Task instructions - Read through the lines below for the string "actions" and copy each one that has it.

╔══

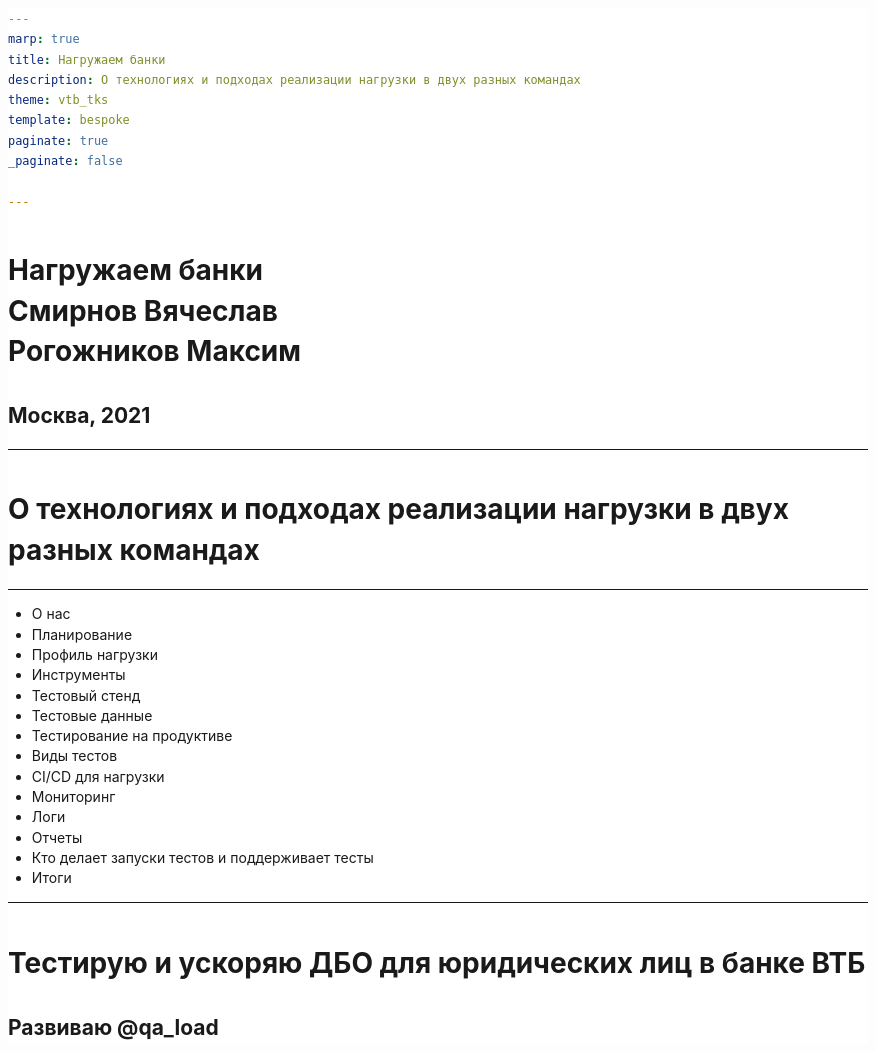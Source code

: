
 ```yaml
---
marp: true
title: Нагружаем банки
description: О технологиях и подходах реализации нагрузки в двух разных командах 
theme: vtb_tks
template: bespoke
paginate: true
_paginate: false

---
```




# Нагружаем банки<br>Смирнов Вячеслав<br>Рогожников Максим

## __Москва, 2021__



---


# О технологиях и подходах реализации нагрузки в двух разных командах

---


* О нас
* Планирование
* Профиль нагрузки
* Инструменты
* Тестовый стенд
* Тестовые данные
* Тестирование на продуктиве
* Виды тестов
* CI/CD для нагрузки
* Мониторинг
* Логи
* Отчеты
* Кто делает запуски тестов и поддерживает тесты
* Итоги

---



# Тестирую и ускоряю ДБО для юридических лиц в банке ВТБ
## __Развиваю @qa_load__
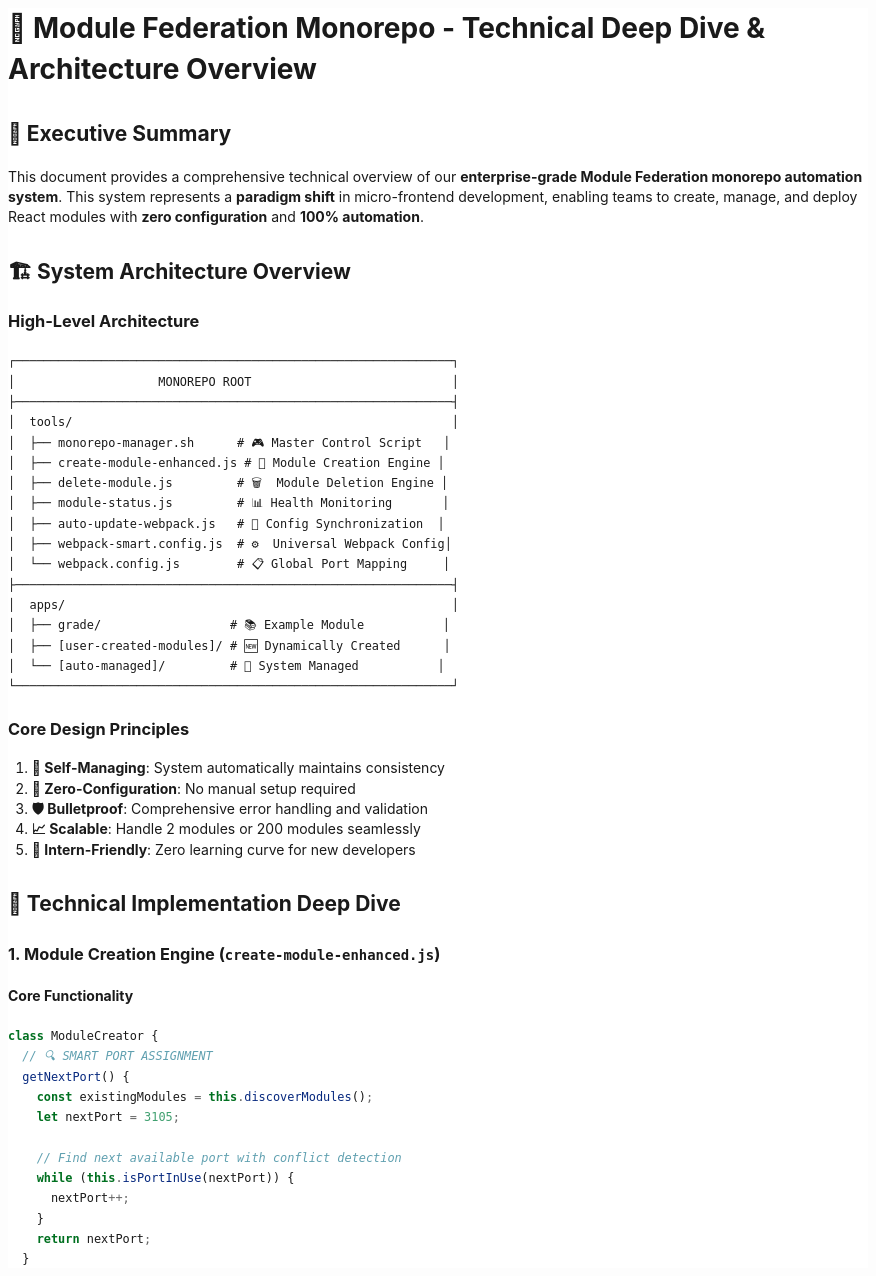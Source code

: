 # 🚀 **Module Federation Monorepo - Technical Deep Dive & Architecture Overview**

## 🎯 **Executive Summary**

This document provides a comprehensive technical overview of our **enterprise-grade Module Federation monorepo automation system**. This system represents a **paradigm shift** in micro-frontend development, enabling teams to create, manage, and deploy React modules with **zero configuration** and **100% automation**.

## 🏗️ **System Architecture Overview**

### **High-Level Architecture**
```
┌─────────────────────────────────────────────────────────────┐
│                    MONOREPO ROOT                            │
├─────────────────────────────────────────────────────────────┤
│  tools/                                                     │
│  ├── monorepo-manager.sh      # 🎮 Master Control Script   │
│  ├── create-module-enhanced.js # 🚀 Module Creation Engine │
│  ├── delete-module.js         # 🗑️  Module Deletion Engine │
│  ├── module-status.js         # 📊 Health Monitoring       │
│  ├── auto-update-webpack.js   # 🔧 Config Synchronization  │
│  ├── webpack-smart.config.js  # ⚙️  Universal Webpack Config│
│  └── webpack.config.js        # 📋 Global Port Mapping     │
├─────────────────────────────────────────────────────────────┤
│  apps/                                                      │
│  ├── grade/                  # 📚 Example Module           │
│  ├── [user-created-modules]/ # 🆕 Dynamically Created      │
│  └── [auto-managed]/         # 🔄 System Managed           │
└─────────────────────────────────────────────────────────────┘
```

### **Core Design Principles**
1. **🔄 Self-Managing**: System automatically maintains consistency
2. **🎯 Zero-Configuration**: No manual setup required
3. **🛡️ Bulletproof**: Comprehensive error handling and validation
4. **📈 Scalable**: Handle 2 modules or 200 modules seamlessly
5. **👥 Intern-Friendly**: Zero learning curve for new developers

## 🔧 **Technical Implementation Deep Dive**

### **1. Module Creation Engine (`create-module-enhanced.js`)**

#### **Core Functionality**
```javascript
class ModuleCreator {
  // 🔍 SMART PORT ASSIGNMENT
  getNextPort() {
    const existingModules = this.discoverModules();
    let nextPort = 3105;
    
    // Find next available port with conflict detection
    while (this.isPortInUse(nextPort)) {
      nextPort++;
    }
    return nextPort;
  }

```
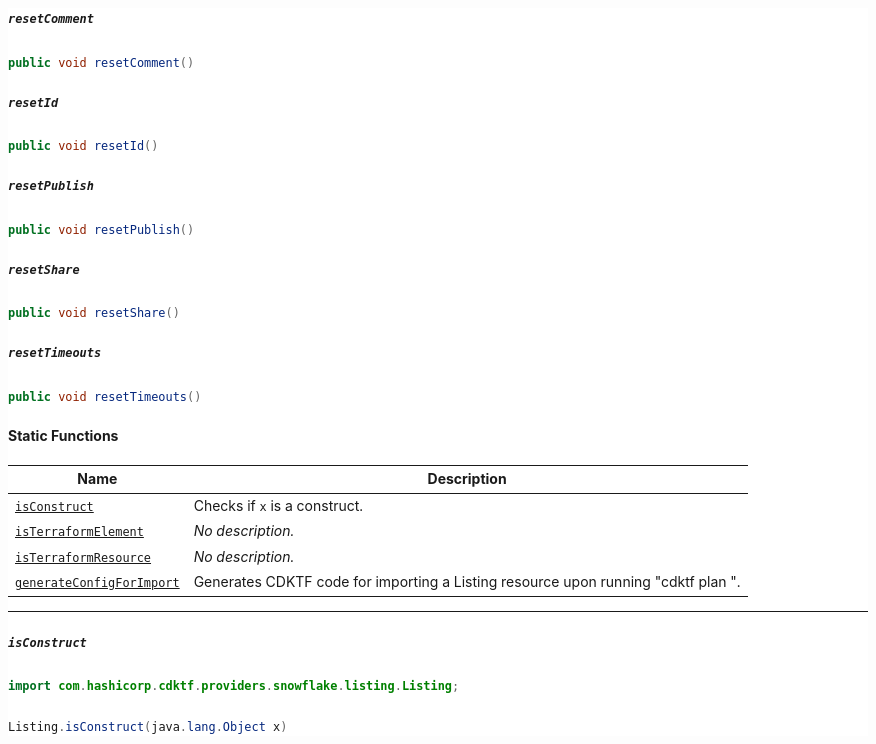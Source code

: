 ##### `resetComment` <a name="resetComment" id="@cdktf/provider-snowflake.listing.Listing.resetComment"></a>

```java
public void resetComment()
```

##### `resetId` <a name="resetId" id="@cdktf/provider-snowflake.listing.Listing.resetId"></a>

```java
public void resetId()
```

##### `resetPublish` <a name="resetPublish" id="@cdktf/provider-snowflake.listing.Listing.resetPublish"></a>

```java
public void resetPublish()
```

##### `resetShare` <a name="resetShare" id="@cdktf/provider-snowflake.listing.Listing.resetShare"></a>

```java
public void resetShare()
```

##### `resetTimeouts` <a name="resetTimeouts" id="@cdktf/provider-snowflake.listing.Listing.resetTimeouts"></a>

```java
public void resetTimeouts()
```

#### Static Functions <a name="Static Functions" id="Static Functions"></a>

| **Name** | **Description** |
| --- | --- |
| <code><a href="#@cdktf/provider-snowflake.listing.Listing.isConstruct">isConstruct</a></code> | Checks if `x` is a construct. |
| <code><a href="#@cdktf/provider-snowflake.listing.Listing.isTerraformElement">isTerraformElement</a></code> | *No description.* |
| <code><a href="#@cdktf/provider-snowflake.listing.Listing.isTerraformResource">isTerraformResource</a></code> | *No description.* |
| <code><a href="#@cdktf/provider-snowflake.listing.Listing.generateConfigForImport">generateConfigForImport</a></code> | Generates CDKTF code for importing a Listing resource upon running "cdktf plan <stack-name>". |

---

##### `isConstruct` <a name="isConstruct" id="@cdktf/provider-snowflake.listing.Listing.isConstruct"></a>

```java
import com.hashicorp.cdktf.providers.snowflake.listing.Listing;

Listing.isConstruct(java.lang.Object x)
```

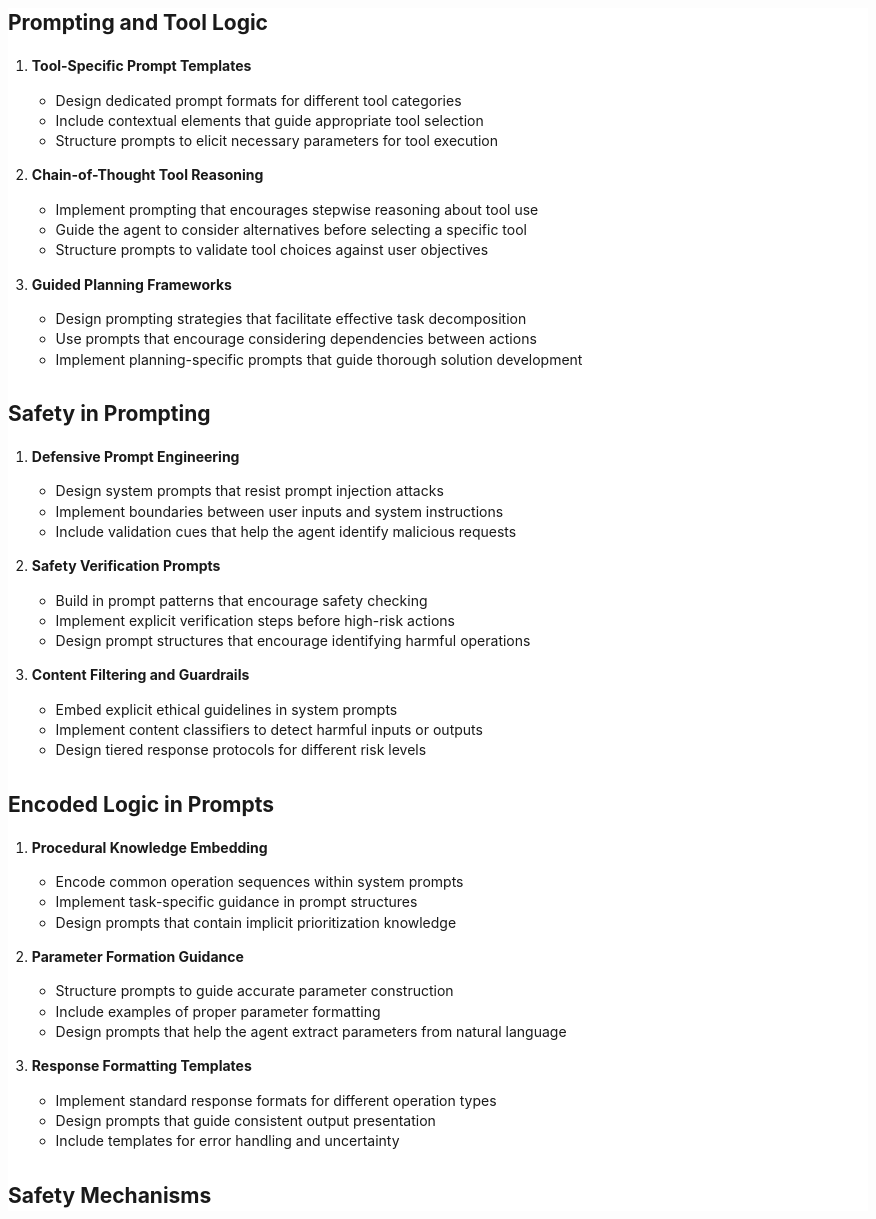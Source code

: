 ## Prompting and Tool Logic

1. **Tool-Specific Prompt Templates**
   - Design dedicated prompt formats for different tool categories
   - Include contextual elements that guide appropriate tool selection
   - Structure prompts to elicit necessary parameters for tool execution

2. **Chain-of-Thought Tool Reasoning**
   - Implement prompting that encourages stepwise reasoning about tool use
   - Guide the agent to consider alternatives before selecting a specific tool
   - Structure prompts to validate tool choices against user objectives

3. **Guided Planning Frameworks**
   - Design prompting strategies that facilitate effective task decomposition
   - Use prompts that encourage considering dependencies between actions
   - Implement planning-specific prompts that guide thorough solution development

## Safety in Prompting

1. **Defensive Prompt Engineering**
   - Design system prompts that resist prompt injection attacks
   - Implement boundaries between user inputs and system instructions
   - Include validation cues that help the agent identify malicious requests

2. **Safety Verification Prompts**
   - Build in prompt patterns that encourage safety checking
   - Implement explicit verification steps before high-risk actions
   - Design prompt structures that encourage identifying harmful operations

3. **Content Filtering and Guardrails**
   - Embed explicit ethical guidelines in system prompts
   - Implement content classifiers to detect harmful inputs or outputs
   - Design tiered response protocols for different risk levels

## Encoded Logic in Prompts

1. **Procedural Knowledge Embedding**
   - Encode common operation sequences within system prompts
   - Implement task-specific guidance in prompt structures
   - Design prompts that contain implicit prioritization knowledge

2. **Parameter Formation Guidance**
   - Structure prompts to guide accurate parameter construction
   - Include examples of proper parameter formatting 
   - Design prompts that help the agent extract parameters from natural language

3. **Response Formatting Templates**
   - Implement standard response formats for different operation types
   - Design prompts that guide consistent output presentation
   - Include templates for error handling and uncertainty

## Safety Mechanisms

╚══

Exercise answer -
   - Use prompts that encourage considering dependencies between actions
   - Implement explicit verification steps before high-risk actions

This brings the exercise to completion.